**Your goal**: Nothing but the lines below, from the first through the line containing "3\. Hij breidde", should be set down, each one exactly and without pictures.

**Data for analysis**:
════════════════════
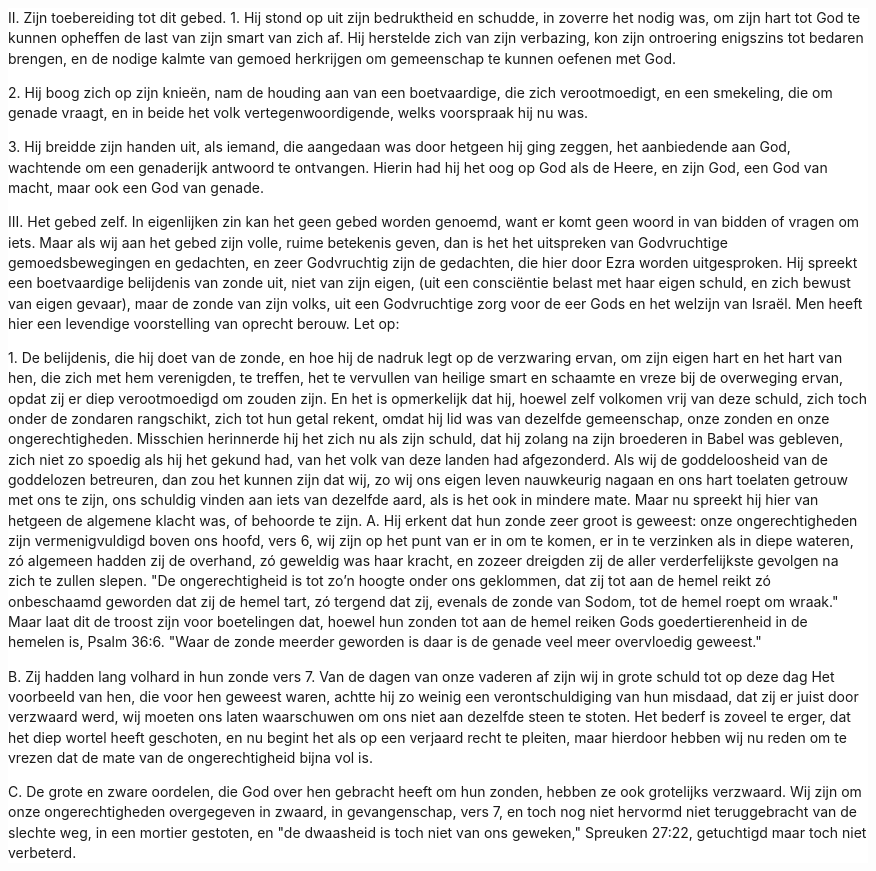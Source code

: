 II. Zijn toebereiding tot dit gebed.
1\. Hij stond op uit zijn bedruktheid en schudde, in zoverre het nodig was, om zijn hart tot God te kunnen opheffen de last van zijn smart van zich af. Hij herstelde zich van zijn verbazing, kon zijn ontroering enigszins tot bedaren brengen, en de nodige kalmte van gemoed herkrijgen om gemeenschap te kunnen oefenen met God.

2\. Hij boog zich op zijn knieën, nam de houding aan van een boetvaardige, die zich verootmoedigt, en een smekeling, die om genade vraagt, en in beide het volk vertegenwoordigende, welks voorspraak hij nu was.

3\. Hij breidde zijn handen uit, als iemand, die aangedaan was door hetgeen hij ging zeggen, het aanbiedende aan God, wachtende om een genaderijk antwoord te ontvangen. Hierin had hij het oog op God als de Heere, en zijn God, een God van macht, maar ook een God van genade.

III. Het gebed zelf. In eigenlijken zin kan het geen gebed worden genoemd, want er komt geen woord in van bidden of vragen om iets. Maar als wij aan het gebed zijn volle, ruime betekenis geven, dan is het het uitspreken van Godvruchtige gemoedsbewegingen en gedachten, en zeer Godvruchtig zijn de gedachten, die hier door Ezra worden uitgesproken. Hij spreekt een boetvaardige belijdenis van zonde uit, niet van zijn eigen, (uit een consciëntie belast met haar eigen schuld, en zich bewust van eigen gevaar), maar de zonde van zijn volks, uit een Godvruchtige zorg voor de eer Gods en het welzijn van Israël. Men heeft hier een levendige voorstelling van oprecht berouw. Let op:

1\. De belijdenis, die hij doet van de zonde, en hoe hij de nadruk legt op de verzwaring ervan, om zijn eigen hart en het hart van hen, die zich met hem verenigden, te treffen, het te vervullen van heilige smart en schaamte en vreze bij de overweging ervan, opdat zij er diep verootmoedigd om zouden zijn. En het is opmerkelijk dat hij, hoewel zelf volkomen vrij van deze schuld, zich toch onder de zondaren rangschikt, zich tot hun getal rekent, omdat hij lid was van dezelfde gemeenschap, onze zonden en onze ongerechtigheden. Misschien herinnerde hij het zich nu als zijn schuld, dat hij zolang na zijn broederen in Babel was gebleven, zich niet zo spoedig als hij het gekund had, van het volk van deze landen had afgezonderd. Als wij de goddeloosheid van de goddelozen betreuren, dan zou het kunnen zijn dat wij, zo wij ons eigen leven nauwkeurig nagaan en ons hart toelaten getrouw met ons te zijn, ons schuldig vinden aan iets van dezelfde aard, als is het ook in mindere mate. Maar nu spreekt hij hier van hetgeen de algemene klacht was, of behoorde te zijn.
A. Hij erkent dat hun zonde zeer groot is geweest: onze ongerechtigheden zijn vermenigvuldigd boven ons hoofd, vers 6, wij zijn op het punt van er in om te komen, er in te verzinken als in diepe wateren, zó algemeen hadden zij de overhand, zó geweldig was haar kracht, en zozeer dreigden zij de aller verderfelijkste gevolgen na zich te zullen slepen. "De ongerechtigheid is tot zo’n hoogte onder ons geklommen, dat zij tot aan de hemel reikt zó onbeschaamd geworden dat zij de hemel tart, zó tergend dat zij, evenals de zonde van Sodom, tot de hemel roept om wraak." Maar laat dit de troost zijn voor boetelingen dat, hoewel hun zonden tot aan de hemel reiken Gods goedertierenheid in de hemelen is, Psalm 36:6. "Waar de zonde meerder geworden is daar is de genade veel meer overvloedig geweest." 

B. Zij hadden lang volhard in hun zonde vers 7. Van de dagen van onze vaderen af zijn wij in grote schuld tot op deze dag Het voorbeeld van hen, die voor hen geweest waren, achtte hij zo weinig een verontschuldiging van hun misdaad, dat zij er juist door verzwaard werd, wij moeten ons laten waarschuwen om ons niet aan dezelfde steen te stoten. Het bederf is zoveel te erger, dat het diep wortel heeft geschoten, en nu begint het als op een verjaard recht te pleiten, maar hierdoor hebben wij nu reden om te vrezen dat de mate van de ongerechtigheid bijna vol is.

C. De grote en zware oordelen, die God over hen gebracht heeft om hun zonden, hebben ze ook grotelijks verzwaard. Wij zijn om onze ongerechtigheden overgegeven in zwaard, in gevangenschap, vers 7, en toch nog niet hervormd niet teruggebracht van de slechte weg, in een mortier gestoten, en "de dwaasheid is toch niet van ons geweken," Spreuken 27:22, getuchtigd maar toch niet verbeterd.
════════════════════
**Task solution**:
Source code

: II. Zijn toebereiding tot dit gebed.
1\. Hij stond op uit zijn bedruktheid en schudde, in zoverre het nodig was, om zijn hart tot God te kunnen opheffen de last van zijn smart van zich af. Hij herstelde zich van zijn verbazing, kon zijn ontroering enigszins tot bedaren brengen, en de nodige kalmte van gemoed herkrijgen om gemeenschap te kunnen oefenen met God.

2\. Hij boog zich op zijn knieën, nam de houding aan van een boetvaardige, die zich verootmoedigt, en een smekeling, die om genade vraagt, en in beide het volk vertegenwoordigende, welks voorspraak hij nu was.

3\. Hij breidde zijn handen uit, als iemand, die aangedaan was door hetgeen hij ging zeggen, het aanbiedende aan God, wachtende om een genaderijk antwoord te ontvangen. Hierin had hij het oog op God als de Heere, en zijn God, een God van macht, maar ook een God van genade.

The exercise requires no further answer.